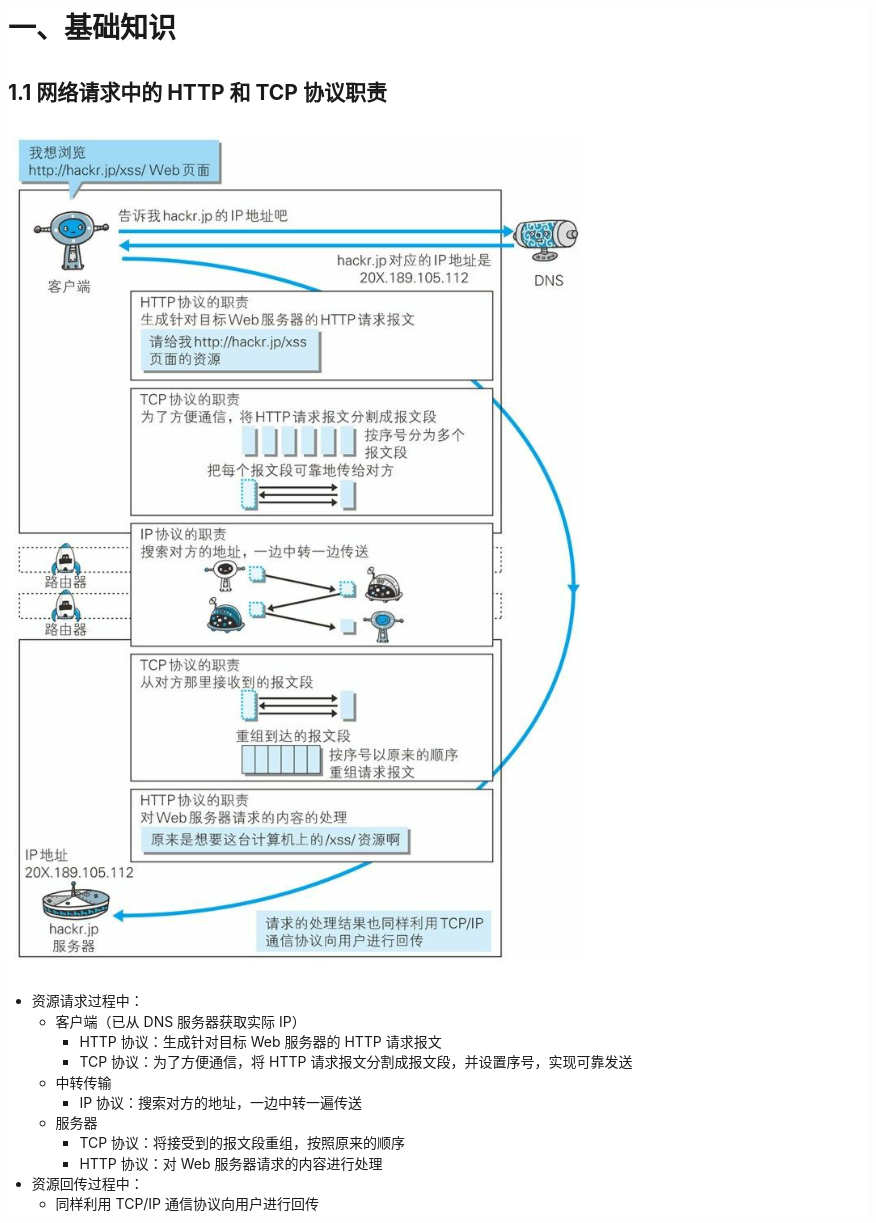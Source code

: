 # 一、基础知识

## 1.1 网络请求中的 HTTP 和 TCP 协议职责

<img src="./images/09/tcphttp.png">

- 资源请求过程中：
    - 客户端（已从 DNS 服务器获取实际 IP）
        - HTTP 协议：生成针对目标 Web 服务器的 HTTP 请求报文
        - TCP 协议：为了方便通信，将 HTTP 请求报文分割成报文段，并设置序号，实现可靠发送
    - 中转传输
        - IP 协议：搜索对方的地址，一边中转一遍传送
    - 服务器
        - TCP 协议：将接受到的报文段重组，按照原来的顺序
        - HTTP 协议：对 Web 服务器请求的内容进行处理
- 资源回传过程中：
    - 同样利用 TCP/IP 通信协议向用户进行回传
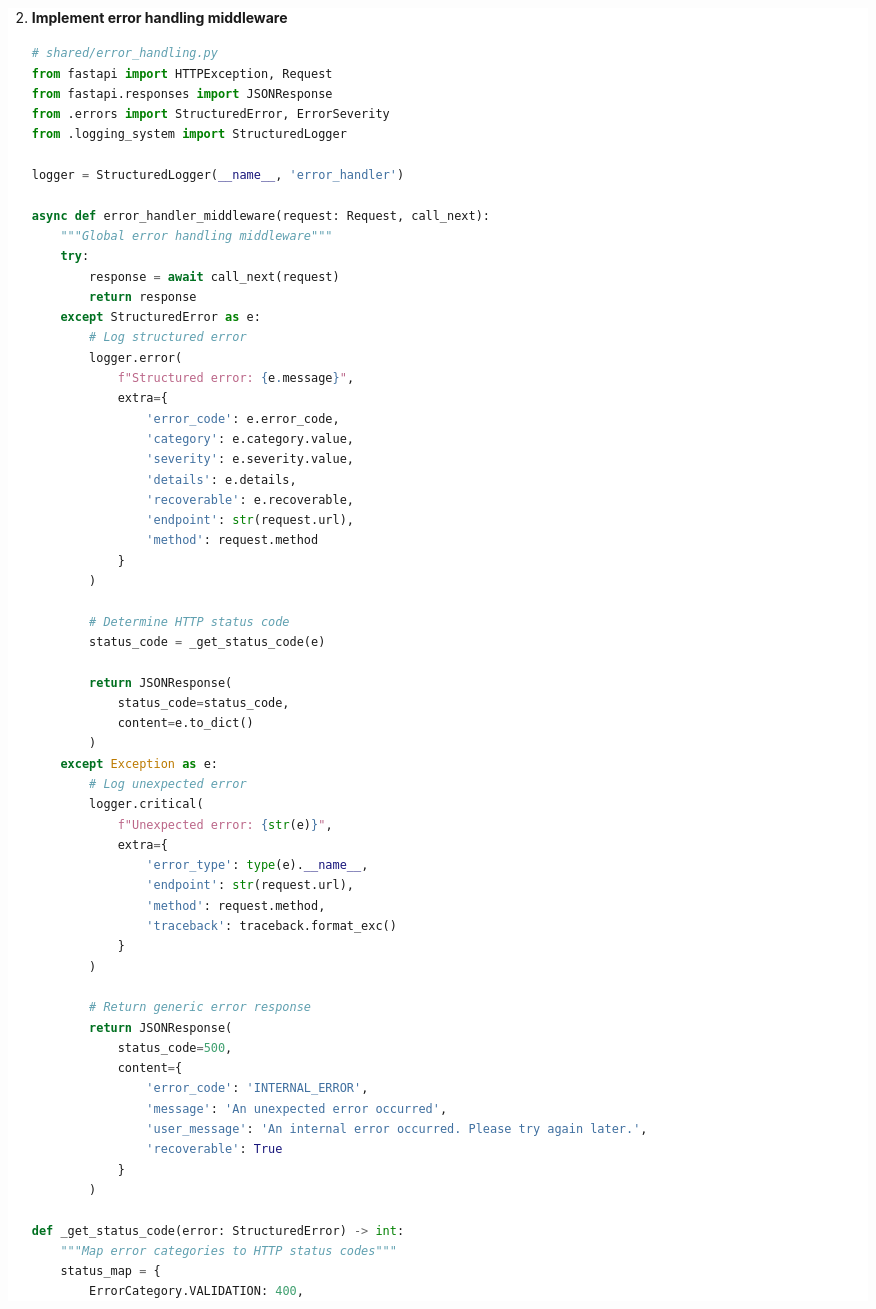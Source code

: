 2. **Implement error handling middleware**
   ```python
   # shared/error_handling.py
   from fastapi import HTTPException, Request
   from fastapi.responses import JSONResponse
   from .errors import StructuredError, ErrorSeverity
   from .logging_system import StructuredLogger

   logger = StructuredLogger(__name__, 'error_handler')

   async def error_handler_middleware(request: Request, call_next):
       """Global error handling middleware"""
       try:
           response = await call_next(request)
           return response
       except StructuredError as e:
           # Log structured error
           logger.error(
               f"Structured error: {e.message}",
               extra={
                   'error_code': e.error_code,
                   'category': e.category.value,
                   'severity': e.severity.value,
                   'details': e.details,
                   'recoverable': e.recoverable,
                   'endpoint': str(request.url),
                   'method': request.method
               }
           )

           # Determine HTTP status code
           status_code = _get_status_code(e)

           return JSONResponse(
               status_code=status_code,
               content=e.to_dict()
           )
       except Exception as e:
           # Log unexpected error
           logger.critical(
               f"Unexpected error: {str(e)}",
               extra={
                   'error_type': type(e).__name__,
                   'endpoint': str(request.url),
                   'method': request.method,
                   'traceback': traceback.format_exc()
               }
           )

           # Return generic error response
           return JSONResponse(
               status_code=500,
               content={
                   'error_code': 'INTERNAL_ERROR',
                   'message': 'An unexpected error occurred',
                   'user_message': 'An internal error occurred. Please try again later.',
                   'recoverable': True
               }
           )

   def _get_status_code(error: StructuredError) -> int:
       """Map error categories to HTTP status codes"""
       status_map = {
           ErrorCategory.VALIDATION: 400,
   ```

= = = =

Aim of the exercise:
Would you copy out the material above exactly, without the pictures in it?

Written answer:
Source code

: # 一、基础知识

## 1.1 网络请求中的 HTTP 和 TCP 协议职责

<img src="./images/09/tcphttp.png">

- 资源请求过程中：
    - 客户端（已从 DNS 服务器获取实际 IP）
        - HTTP 协议：生成针对目标 Web 服务器的 HTTP 请求报文
        - TCP 协议：为了方便通信，将 HTTP 请求报文分割成报文段，并设置序号，实现可靠发送
    - 中转传输
        - IP 协议：搜索对方的地址，一边中转一遍传送
    - 服务器
        - TCP 协议：将接受到的报文段重组，按照原来的顺序
        - HTTP 协议：对 Web 服务器请求的内容进行处理
- 资源回传过程中：
    - 同样利用 TCP/IP 通信协议向用户进行回传
Source code

: 2. **Implement error handling middleware**
   ```python
   # shared/error_handling.py
   from fastapi import HTTPException, Request
   from fastapi.responses import JSONResponse
   from .errors import StructuredError, ErrorSeverity
   from .logging_system import StructuredLogger

   logger = StructuredLogger(__name__, 'error_handler')

   async def error_handler_middleware(request: Request, call_next):
       """Global error handling middleware"""
       try:
           response = await call_next(request)
           return response
       except StructuredError as e:
           # Log structured error
           logger.error(
               f"Structured error: {e.message}",
               extra={
                   'error_code': e.error_code,
                   'category': e.category.value,
                   'severity': e.severity.value,
                   'details': e.details,
                   'recoverable': e.recoverable,
                   'endpoint': str(request.url),
                   'method': request.method
               }
           )

           # Determine HTTP status code
           status_code = _get_status_code(e)

           return JSONResponse(
               status_code=status_code,
               content=e.to_dict()
           )
       except Exception as e:
           # Log unexpected error
           logger.critical(
               f"Unexpected error: {str(e)}",
               extra={
                   'error_type': type(e).__name__,
                   'endpoint': str(request.url),
                   'method': request.method,
                   'traceback': traceback.format_exc()
               }
           )

           # Return generic error response
           return JSONResponse(
               status_code=500,
               content={
                   'error_code': 'INTERNAL_ERROR',
                   'message': 'An unexpected error occurred',
                   'user_message': 'An internal error occurred. Please try again later.',
                   'recoverable': True
               }
           )

   def _get_status_code(error: StructuredError) -> int:
       """Map error categories to HTTP status codes"""
       status_map = {
           ErrorCategory.VALIDATION: 400,
   ```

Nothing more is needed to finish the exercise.